● **Action item**:
Only lines with the string "README" are wanted. Pull them out of the data.

##############################

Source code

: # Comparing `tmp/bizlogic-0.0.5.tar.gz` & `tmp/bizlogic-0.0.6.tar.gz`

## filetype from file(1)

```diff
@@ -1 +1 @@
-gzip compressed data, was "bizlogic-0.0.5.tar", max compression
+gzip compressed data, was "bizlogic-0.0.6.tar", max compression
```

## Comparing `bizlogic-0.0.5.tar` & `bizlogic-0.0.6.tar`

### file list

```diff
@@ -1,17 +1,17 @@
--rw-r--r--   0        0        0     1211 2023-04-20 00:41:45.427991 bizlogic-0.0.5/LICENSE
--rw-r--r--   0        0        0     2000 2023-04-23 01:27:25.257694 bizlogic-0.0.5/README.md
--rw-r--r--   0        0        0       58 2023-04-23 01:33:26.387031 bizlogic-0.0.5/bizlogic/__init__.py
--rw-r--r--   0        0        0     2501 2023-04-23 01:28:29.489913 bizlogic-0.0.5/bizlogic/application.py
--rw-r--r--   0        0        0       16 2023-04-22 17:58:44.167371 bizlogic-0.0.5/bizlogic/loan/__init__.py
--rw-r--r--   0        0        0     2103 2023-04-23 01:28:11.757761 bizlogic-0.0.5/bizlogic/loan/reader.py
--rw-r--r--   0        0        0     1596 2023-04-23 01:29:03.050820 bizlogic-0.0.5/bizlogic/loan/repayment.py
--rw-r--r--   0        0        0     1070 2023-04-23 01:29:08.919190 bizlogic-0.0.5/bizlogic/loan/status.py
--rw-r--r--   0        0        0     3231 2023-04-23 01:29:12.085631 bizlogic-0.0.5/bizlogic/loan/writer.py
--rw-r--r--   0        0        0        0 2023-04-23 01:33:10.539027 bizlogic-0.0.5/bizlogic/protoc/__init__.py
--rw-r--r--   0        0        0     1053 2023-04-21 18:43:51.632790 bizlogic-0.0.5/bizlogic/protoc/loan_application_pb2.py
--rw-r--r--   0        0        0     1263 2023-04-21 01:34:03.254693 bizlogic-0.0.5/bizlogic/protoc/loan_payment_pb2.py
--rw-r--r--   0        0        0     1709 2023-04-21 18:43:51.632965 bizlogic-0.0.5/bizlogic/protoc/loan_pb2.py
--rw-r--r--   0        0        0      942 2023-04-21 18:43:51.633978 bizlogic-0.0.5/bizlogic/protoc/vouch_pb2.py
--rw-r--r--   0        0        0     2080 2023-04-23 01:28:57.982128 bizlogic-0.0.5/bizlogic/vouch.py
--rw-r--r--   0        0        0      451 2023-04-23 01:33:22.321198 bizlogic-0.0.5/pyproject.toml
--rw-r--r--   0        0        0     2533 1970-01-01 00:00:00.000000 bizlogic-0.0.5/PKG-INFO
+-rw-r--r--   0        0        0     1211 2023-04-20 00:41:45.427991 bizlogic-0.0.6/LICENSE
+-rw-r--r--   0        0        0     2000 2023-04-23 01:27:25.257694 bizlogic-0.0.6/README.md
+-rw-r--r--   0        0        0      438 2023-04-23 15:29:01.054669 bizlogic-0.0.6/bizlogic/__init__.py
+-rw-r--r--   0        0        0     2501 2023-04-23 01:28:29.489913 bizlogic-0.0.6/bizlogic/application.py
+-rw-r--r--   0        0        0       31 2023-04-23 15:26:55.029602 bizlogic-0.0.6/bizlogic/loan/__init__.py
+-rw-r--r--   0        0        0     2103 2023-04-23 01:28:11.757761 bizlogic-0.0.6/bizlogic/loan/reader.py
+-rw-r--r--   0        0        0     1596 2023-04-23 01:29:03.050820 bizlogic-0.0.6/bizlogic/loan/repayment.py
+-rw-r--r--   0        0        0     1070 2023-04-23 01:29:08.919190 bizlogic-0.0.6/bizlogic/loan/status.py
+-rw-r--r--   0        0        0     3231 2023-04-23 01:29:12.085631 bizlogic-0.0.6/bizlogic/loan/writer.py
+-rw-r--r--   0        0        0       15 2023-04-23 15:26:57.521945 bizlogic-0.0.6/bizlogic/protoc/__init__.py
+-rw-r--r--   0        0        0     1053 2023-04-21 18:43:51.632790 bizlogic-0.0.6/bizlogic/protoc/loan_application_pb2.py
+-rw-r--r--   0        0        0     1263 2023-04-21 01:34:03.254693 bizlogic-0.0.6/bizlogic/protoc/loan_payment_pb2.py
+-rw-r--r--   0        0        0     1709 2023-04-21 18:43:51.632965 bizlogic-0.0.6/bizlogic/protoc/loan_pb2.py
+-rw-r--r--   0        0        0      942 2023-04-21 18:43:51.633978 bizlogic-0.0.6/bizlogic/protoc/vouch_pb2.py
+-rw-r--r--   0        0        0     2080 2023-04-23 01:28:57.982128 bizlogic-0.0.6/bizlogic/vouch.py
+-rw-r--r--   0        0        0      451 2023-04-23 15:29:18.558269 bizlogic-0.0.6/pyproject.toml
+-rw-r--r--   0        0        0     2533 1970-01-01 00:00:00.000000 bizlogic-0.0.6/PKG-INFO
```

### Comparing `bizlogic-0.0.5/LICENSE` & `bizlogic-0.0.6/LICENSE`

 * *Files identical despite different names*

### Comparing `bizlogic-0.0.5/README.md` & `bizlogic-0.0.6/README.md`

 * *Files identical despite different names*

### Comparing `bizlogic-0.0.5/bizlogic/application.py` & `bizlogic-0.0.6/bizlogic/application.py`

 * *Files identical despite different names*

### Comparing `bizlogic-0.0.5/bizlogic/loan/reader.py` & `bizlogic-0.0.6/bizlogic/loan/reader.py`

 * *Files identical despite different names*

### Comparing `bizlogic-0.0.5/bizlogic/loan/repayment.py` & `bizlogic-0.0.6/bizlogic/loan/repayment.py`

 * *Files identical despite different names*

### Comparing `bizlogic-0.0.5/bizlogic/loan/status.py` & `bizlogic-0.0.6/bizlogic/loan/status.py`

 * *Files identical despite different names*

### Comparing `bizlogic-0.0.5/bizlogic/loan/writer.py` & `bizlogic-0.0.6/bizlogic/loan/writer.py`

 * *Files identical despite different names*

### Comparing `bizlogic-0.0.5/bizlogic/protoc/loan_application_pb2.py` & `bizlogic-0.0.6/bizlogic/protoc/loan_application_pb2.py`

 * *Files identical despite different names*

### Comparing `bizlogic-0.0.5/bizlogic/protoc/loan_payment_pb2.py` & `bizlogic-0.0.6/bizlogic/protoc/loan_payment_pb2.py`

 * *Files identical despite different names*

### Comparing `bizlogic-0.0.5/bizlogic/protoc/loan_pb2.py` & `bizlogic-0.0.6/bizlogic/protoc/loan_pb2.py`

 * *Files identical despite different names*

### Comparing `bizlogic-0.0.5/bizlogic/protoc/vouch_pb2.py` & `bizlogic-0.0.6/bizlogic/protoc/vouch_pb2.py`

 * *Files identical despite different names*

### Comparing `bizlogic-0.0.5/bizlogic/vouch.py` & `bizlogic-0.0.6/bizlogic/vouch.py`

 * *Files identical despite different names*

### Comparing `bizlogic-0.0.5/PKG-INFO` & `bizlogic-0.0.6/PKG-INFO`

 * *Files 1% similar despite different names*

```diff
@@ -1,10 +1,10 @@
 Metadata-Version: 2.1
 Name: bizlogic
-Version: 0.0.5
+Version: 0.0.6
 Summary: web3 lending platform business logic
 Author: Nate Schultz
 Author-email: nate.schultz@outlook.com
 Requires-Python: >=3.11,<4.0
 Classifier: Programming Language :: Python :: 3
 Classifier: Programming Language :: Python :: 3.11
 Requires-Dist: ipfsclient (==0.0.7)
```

##############################

● **Answer space**:
--rw-r--r--   0        0        0     2000 2023-04-23 01:27:25.257694 bizlogic-0.0.5/README.md
+-rw-r--r--   0        0        0     2000 2023-04-23 01:27:25.257694 bizlogic-0.0.6/README.md
### Comparing `bizlogic-0.0.5/README.md` & `bizlogic-0.0.6/README.md`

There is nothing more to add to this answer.